Now, there are a bunch of other blogs out there by highly data-qualified people discussing the virtues and challenges of data in general – and some of the marketing data in particular, for example here. On a general and quite rudimentary level, my take on it is as follows:
It IS big, but don’t make it TOO big
It’s really easy to start by concluding that you don’t have the data in place. And at the same time conclude that you probably will not get anywhere because you don’t have the data.

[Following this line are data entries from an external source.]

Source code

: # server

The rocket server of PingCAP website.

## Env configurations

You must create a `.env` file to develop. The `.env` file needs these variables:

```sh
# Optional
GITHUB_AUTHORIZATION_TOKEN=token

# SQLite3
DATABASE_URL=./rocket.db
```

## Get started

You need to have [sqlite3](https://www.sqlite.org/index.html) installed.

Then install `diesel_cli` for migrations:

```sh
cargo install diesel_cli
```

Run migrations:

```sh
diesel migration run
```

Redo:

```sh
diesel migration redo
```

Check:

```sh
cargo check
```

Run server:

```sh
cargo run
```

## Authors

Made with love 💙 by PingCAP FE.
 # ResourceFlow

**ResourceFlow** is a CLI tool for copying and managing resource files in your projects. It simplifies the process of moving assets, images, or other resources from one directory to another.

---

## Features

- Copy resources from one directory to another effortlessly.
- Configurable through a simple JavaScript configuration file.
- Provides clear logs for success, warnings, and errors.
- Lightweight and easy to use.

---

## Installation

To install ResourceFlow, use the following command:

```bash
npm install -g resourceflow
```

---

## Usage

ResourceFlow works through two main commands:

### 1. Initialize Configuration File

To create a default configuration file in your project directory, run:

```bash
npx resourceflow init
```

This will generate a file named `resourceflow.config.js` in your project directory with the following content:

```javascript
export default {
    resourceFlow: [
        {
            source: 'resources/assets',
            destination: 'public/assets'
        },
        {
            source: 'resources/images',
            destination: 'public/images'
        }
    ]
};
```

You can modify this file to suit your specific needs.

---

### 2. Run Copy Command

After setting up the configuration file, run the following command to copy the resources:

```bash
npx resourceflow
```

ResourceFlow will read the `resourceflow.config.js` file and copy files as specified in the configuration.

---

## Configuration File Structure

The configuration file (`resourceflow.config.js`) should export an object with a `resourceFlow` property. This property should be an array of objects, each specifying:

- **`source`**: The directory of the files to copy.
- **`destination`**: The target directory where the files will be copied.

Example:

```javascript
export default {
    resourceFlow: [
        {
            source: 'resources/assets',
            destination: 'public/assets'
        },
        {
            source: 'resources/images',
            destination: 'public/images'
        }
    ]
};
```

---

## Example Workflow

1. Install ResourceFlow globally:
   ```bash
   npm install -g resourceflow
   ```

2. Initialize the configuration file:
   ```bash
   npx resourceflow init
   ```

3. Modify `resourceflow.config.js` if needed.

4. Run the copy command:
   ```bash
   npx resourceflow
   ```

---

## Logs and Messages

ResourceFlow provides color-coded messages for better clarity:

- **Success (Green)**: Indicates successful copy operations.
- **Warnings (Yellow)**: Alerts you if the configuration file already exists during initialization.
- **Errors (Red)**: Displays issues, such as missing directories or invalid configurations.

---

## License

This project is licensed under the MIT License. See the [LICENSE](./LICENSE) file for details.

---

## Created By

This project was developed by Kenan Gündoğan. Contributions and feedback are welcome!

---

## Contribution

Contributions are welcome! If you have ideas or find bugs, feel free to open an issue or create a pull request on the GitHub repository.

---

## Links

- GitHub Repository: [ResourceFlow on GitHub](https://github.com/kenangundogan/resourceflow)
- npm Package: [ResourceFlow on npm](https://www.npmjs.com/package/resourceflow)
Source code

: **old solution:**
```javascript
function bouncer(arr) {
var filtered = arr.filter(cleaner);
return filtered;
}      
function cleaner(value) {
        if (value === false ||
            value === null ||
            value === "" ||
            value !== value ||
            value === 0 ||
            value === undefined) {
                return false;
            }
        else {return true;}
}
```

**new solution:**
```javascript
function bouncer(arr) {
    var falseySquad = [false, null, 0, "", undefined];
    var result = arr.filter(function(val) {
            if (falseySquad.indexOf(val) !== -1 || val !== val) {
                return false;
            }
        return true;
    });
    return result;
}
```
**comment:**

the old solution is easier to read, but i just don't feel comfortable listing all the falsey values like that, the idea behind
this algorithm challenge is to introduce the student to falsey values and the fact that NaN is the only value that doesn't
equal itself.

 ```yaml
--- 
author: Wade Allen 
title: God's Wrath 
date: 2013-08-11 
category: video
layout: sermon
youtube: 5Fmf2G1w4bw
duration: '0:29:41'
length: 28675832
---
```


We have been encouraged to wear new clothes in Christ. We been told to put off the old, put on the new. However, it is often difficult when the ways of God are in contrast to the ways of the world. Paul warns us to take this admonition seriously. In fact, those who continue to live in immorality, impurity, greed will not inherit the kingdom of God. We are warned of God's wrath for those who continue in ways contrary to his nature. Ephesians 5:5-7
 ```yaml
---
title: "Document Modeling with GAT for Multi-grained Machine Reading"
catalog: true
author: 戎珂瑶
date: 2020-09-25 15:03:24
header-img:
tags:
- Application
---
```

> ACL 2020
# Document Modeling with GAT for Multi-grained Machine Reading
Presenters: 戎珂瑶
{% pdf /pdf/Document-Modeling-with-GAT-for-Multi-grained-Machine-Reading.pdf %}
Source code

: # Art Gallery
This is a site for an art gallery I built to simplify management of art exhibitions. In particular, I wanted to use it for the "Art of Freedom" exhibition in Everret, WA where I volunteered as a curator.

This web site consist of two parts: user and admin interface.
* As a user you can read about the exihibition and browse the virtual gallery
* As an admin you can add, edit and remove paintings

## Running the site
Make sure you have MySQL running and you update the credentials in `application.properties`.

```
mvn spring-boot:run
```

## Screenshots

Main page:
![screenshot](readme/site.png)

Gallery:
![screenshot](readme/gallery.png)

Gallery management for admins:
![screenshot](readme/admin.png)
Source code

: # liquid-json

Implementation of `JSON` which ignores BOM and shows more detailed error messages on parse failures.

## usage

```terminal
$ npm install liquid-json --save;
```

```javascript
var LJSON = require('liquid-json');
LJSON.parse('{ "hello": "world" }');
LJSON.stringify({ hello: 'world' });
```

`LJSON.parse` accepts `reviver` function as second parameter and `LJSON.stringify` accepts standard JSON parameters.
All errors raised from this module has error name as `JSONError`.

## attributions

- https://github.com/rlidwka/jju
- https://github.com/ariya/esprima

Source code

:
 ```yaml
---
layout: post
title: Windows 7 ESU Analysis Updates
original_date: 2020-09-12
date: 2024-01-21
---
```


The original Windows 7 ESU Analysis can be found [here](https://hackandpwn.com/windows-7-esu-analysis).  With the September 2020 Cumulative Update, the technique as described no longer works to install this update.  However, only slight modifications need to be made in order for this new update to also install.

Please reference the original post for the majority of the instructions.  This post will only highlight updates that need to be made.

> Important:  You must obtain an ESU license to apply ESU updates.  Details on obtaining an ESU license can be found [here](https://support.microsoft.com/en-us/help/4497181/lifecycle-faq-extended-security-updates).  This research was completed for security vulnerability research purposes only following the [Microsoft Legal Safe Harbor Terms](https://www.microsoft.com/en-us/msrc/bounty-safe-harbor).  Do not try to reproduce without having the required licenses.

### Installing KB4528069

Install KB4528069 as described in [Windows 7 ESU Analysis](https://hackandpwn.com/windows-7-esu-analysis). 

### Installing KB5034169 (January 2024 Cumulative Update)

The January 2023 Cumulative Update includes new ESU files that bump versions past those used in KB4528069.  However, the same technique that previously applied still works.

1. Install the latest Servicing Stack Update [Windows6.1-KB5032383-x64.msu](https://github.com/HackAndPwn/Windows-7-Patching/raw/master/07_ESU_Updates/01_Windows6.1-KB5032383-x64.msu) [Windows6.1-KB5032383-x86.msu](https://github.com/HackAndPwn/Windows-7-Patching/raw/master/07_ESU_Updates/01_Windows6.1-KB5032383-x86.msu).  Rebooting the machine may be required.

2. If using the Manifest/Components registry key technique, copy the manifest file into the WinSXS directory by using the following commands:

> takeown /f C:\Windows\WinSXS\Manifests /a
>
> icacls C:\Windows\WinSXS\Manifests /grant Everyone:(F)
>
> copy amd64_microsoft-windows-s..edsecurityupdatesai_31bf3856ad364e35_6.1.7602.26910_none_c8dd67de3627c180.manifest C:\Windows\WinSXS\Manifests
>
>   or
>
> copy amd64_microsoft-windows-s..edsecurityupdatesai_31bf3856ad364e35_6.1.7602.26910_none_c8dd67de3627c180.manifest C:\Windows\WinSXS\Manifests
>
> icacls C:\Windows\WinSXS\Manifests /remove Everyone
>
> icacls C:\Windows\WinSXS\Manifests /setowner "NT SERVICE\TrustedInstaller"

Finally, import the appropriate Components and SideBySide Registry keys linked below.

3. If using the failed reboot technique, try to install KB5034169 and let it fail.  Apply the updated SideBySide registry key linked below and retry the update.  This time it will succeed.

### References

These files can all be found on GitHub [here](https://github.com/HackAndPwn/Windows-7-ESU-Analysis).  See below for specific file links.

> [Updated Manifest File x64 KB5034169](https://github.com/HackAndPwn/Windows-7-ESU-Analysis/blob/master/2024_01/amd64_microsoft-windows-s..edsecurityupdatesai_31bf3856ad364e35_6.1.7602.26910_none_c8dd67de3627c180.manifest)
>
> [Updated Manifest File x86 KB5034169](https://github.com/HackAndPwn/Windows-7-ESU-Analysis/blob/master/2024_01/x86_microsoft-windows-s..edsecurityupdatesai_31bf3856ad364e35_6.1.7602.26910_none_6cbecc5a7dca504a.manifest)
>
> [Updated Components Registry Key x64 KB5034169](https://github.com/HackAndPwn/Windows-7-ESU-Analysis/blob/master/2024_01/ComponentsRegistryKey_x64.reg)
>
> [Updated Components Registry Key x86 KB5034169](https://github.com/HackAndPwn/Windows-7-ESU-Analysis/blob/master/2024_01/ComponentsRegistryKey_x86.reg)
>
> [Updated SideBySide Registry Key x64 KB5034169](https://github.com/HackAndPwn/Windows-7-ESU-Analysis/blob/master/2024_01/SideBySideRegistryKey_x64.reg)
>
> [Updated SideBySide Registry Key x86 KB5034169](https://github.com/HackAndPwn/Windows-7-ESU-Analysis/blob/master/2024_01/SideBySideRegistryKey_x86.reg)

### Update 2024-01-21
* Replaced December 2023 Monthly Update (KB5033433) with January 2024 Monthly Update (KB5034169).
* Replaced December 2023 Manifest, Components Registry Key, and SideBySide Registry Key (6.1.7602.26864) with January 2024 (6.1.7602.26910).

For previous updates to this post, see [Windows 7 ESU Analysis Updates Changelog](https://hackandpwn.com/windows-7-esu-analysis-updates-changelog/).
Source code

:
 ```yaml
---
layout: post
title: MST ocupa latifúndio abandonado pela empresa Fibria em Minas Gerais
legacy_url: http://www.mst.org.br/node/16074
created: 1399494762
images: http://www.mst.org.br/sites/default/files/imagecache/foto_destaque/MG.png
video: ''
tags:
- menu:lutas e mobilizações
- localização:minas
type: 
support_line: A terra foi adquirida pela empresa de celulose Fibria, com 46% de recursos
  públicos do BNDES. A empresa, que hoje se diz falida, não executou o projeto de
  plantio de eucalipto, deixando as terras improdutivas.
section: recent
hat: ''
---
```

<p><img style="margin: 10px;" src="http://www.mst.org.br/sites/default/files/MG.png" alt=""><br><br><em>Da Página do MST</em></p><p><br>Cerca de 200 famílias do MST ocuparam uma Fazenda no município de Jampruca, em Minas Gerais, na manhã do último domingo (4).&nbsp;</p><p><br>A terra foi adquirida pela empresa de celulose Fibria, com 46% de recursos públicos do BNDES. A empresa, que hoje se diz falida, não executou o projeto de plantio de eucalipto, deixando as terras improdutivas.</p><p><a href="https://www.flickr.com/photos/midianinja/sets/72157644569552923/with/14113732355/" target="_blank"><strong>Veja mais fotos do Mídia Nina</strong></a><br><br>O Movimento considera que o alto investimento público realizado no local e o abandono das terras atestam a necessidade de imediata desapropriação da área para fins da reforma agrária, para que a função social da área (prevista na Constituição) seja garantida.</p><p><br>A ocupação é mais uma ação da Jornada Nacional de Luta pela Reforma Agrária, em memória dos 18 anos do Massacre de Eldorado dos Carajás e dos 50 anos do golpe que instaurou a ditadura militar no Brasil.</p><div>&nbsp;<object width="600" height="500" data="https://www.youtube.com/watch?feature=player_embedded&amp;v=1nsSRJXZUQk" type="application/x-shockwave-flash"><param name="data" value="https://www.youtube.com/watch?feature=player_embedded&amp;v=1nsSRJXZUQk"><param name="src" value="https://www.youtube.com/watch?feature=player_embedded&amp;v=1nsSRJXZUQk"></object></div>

The fact is, in my career I’ve never worked in or met with a company that would have all the data they want for marketing purposes. Which, of course, should not hinder anyone from setting off on their data-driven marketing journey. There are so many ways to say this that I really don’t know which way to pick, but here are my two favorites:
- It’s an evolution, not a revolution.
- You can’t eat the whole elephant in one bite.
Regardless of the way you want to put it, the message is the same.
Right now is probably as good a time as any to state one important fact: Data are not God. They are not nirvana, bliss, or the only road to riches and fame either. In marketing, there will always be a need to combine experience, expertise, and common sense with the additional knowledge derived from data. But at the same time, the Chief Marketing Technologist says “Relying solely on gut-based, experience-driven decision-making in marketing is foolish in the digital age”.
Hoping not to contradict myself too much, it is also very important to note this: Do not underestimate the value of, and the difficulty in, finding the right data. Not to speak of making that data accessible, ensure their quality, and to make sure they are always fresh enough when you need them. As one of our successful customers put it: By far the largest amount of work has been put into finding, structuring, and securing good data. Compared to data, building dashboards, or almost any other activity related to setting up an analytically-based marketing function, has been quite easy. As stated in the fine Teradata Data-Driven Marketing Survey 2013, “less than 10% of companies use the data they currently have access to in a systematic, strategic way”. I’m pretty sure that it’s not because they do not want to, rather it’s a symptom of the challenges inherent in data and information management.
So I’ve now mentioned how valuable, difficult, important, complex, and under-used data in marketing are today. I have not as yet said very much about what to do about it. Instead of doing that, I recommend this article: A marketer’s journey through the big data archipelago. It discusses these 10 key topics: analytics, processing, integration, open source adoption, location, data governance, data security, people, investment, and strategy. Be warned though: It contains the words “big data” a number of times. For some reason it now seems to be a trend to “hate” the term big data. Can anyone tell me why?